--- ASSIGNMENT ---
Where does the word "inputObjects" occur in the entries below? Copy every line that has it.

--- GIVEN ENTRIES ---
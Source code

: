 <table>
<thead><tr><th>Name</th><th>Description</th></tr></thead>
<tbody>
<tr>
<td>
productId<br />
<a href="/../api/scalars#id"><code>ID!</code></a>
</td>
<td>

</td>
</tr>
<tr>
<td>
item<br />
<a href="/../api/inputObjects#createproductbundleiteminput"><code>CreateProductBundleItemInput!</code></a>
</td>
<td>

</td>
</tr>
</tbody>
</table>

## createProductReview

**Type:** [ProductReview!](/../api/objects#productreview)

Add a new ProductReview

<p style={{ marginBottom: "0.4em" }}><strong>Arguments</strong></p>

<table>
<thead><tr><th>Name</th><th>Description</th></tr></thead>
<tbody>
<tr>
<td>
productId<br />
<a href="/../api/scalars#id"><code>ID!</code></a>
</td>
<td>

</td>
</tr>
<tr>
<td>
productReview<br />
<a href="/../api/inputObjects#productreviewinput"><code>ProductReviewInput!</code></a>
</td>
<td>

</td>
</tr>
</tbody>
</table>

--- COMPLETED TASK ---
<a href="/../api/inputObjects#createproductbundleiteminput"><code>CreateProductBundleItemInput!</code></a>
<a href="/../api/inputObjects#productreviewinput"><code>ProductReviewInput!</code></a>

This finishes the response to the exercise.